Aquela senhora tem um piano

Que é agradável mas nao é o correr dos rios

Nem o murmurio que as árvores fazem.

 

Para que é preciso ter um piano?

O melhor é ter ouvidos

E ouvir bem os sons que nascem.

Julieta fue para mí una mujer fantástica y macanuda, como aún se dice en Argentina, pero desapareció sin advertírselo a nadie, como en un suspiro, entre un relámpago y la descarga eléctrica de otro relámpago. En fin, así es la vida y no hay que ponerse muy triste, sólo un poco, pues la vida da muchas vueltas. Cuando ella se fue en un silencio insoportable, yo me puse a comer como los gringos, a lo bestia, y aquí me tienen: mido un metro con cincuenta y cinco centímetros, peso noventa y siete kilos, y acabo de cumplir sesenta y cuatro años el 11 de septiembre, a la misma hora en que los aviones se estrellaban contra las Torres Gemelas de Nueva York.

—Su historia es apasionante, a pesar de todo —dice Nora del Carmen con una sonrisa equilibrada y piadosa, como de niña japonesa—. Está lloviendo con menos furia, ya sin ganas, y es un buen momento para irse. Adiós, don Mateus: fue un placer haberlo conocido. Si alguna vez reaparece Julieta de Montenegro, dígale que desde hoy ocupa un lugar en nuestro corazón y abrácela con alegría. ¿Vámonos? Abramos el viejo paraguas sin perder el control. ¿Vámonos?

Aparecen de súbito los niños japoneses desde el fondo: brincan sin temor como pulgas felices, aunque Yukio no deja de observar el brillo de su computadora portátil . Detrás de ellos y de sus padres, abandonamos el restaurante Cabo da Roca y nos vamos en un abrazo lleno de humor, bajo la protección más o menos fúnebre del paraguas.
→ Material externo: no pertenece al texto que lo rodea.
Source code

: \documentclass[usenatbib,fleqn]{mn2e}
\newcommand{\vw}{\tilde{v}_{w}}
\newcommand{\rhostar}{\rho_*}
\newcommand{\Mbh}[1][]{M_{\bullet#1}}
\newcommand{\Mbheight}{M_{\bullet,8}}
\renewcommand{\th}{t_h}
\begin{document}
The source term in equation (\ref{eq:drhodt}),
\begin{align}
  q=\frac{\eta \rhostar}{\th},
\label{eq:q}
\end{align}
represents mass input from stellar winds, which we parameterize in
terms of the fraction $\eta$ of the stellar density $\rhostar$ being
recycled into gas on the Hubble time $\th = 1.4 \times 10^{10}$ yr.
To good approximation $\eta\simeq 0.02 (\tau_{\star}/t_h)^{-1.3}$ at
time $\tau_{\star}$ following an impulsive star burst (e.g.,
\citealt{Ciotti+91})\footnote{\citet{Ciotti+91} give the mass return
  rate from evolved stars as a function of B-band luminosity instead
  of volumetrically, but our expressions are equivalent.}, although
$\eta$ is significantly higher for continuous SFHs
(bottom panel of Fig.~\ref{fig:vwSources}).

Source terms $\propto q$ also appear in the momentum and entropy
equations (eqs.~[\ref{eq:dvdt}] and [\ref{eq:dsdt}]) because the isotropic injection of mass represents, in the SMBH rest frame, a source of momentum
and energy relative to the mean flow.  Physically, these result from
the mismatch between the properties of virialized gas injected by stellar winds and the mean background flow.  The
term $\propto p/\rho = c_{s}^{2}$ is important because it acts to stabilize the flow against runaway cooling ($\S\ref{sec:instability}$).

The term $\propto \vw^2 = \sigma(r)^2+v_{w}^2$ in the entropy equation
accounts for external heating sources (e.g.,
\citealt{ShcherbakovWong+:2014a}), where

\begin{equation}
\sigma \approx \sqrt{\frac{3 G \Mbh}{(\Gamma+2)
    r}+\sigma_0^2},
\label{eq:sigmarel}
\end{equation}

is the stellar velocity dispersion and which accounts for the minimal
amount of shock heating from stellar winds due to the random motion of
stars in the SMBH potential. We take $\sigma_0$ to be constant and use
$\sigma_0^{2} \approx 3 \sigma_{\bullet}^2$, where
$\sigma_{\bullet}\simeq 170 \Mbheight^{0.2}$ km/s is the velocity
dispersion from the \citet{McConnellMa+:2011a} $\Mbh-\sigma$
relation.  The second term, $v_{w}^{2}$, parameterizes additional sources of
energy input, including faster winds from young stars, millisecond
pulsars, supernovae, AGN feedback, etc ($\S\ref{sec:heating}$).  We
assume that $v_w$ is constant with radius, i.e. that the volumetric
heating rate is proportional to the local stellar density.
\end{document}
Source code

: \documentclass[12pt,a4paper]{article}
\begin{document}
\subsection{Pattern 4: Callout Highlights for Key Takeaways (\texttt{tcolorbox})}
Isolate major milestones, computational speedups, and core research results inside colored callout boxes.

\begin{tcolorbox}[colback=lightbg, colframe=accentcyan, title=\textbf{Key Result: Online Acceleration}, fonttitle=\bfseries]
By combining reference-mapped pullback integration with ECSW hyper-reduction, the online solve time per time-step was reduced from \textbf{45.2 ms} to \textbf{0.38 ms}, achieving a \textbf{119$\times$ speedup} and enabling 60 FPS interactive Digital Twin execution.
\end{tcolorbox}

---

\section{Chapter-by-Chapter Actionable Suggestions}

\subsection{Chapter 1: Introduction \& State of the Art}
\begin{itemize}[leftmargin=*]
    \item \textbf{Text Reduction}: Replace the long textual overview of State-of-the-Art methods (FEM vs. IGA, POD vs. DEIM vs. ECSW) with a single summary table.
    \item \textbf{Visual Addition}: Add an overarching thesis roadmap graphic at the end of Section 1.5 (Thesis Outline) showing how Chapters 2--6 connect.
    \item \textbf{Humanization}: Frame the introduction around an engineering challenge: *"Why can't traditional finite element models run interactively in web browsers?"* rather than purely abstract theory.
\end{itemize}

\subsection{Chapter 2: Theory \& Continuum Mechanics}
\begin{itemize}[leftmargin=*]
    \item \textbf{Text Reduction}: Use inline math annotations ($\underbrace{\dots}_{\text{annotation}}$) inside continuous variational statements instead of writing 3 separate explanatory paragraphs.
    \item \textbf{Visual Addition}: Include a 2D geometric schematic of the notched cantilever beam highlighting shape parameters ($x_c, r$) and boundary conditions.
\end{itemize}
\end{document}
Entonces van apareciendo los caminos sinuosos por donde anduvo el poeta Lord Byron en el siglo XIX. No existe una sola calle que no esté cubierta de árboles cuyas hojas aumentan de tamaño y respiran en un círculo donde se multiplican los más variados tonos del color verde. Hay siluetas lanceoladas, ovales, agudas, dentadas o con lóbulos redondeados. Junto al verde van apareciendo los colores del tabaco o de la caoba, aunque por aquí no hay caobas ni plantaciones de tabaco. Estos colores se desprenden de las hojas que están a punto de caer sobre la tierra húmeda; todo es húmedo en el mediodía de un jueves que permanece inmóvil en el cielo de Sintra. Nuestro paraguas se desliza en silencio como las alas de un cuervo marino, y nosotros, abrazados, nos deslizamos bajo la oscuridad del paraguas. “Aquí no existe la dimensión original del tiempo, sigue la duda y la penumbra crece”, como decía Jorge Luis Borges después de leer a Lord Byron. A lo lejos, sumergido en la niebla, divisamos las dos torres cónicas del Palácio Real, que ordenó construir Juan I a fines del siglo XIV. El espíritu del paisaje pertenece al medioevo y hay palomas blancas, cenicientas, cuando sobre los tejados perdura el color de la sangre. Abundan los arcos ojivales y de medio punto. Luego de una pausa, continuamos en el camino que sube y baja como si estuviéramos en una colina. Es imposible mantener el equilibrio ante un ámbito de robles a lo lejos, cerca y lejos, que cuelgan del cielo entre la bruma que de pronto se abre y se cierra.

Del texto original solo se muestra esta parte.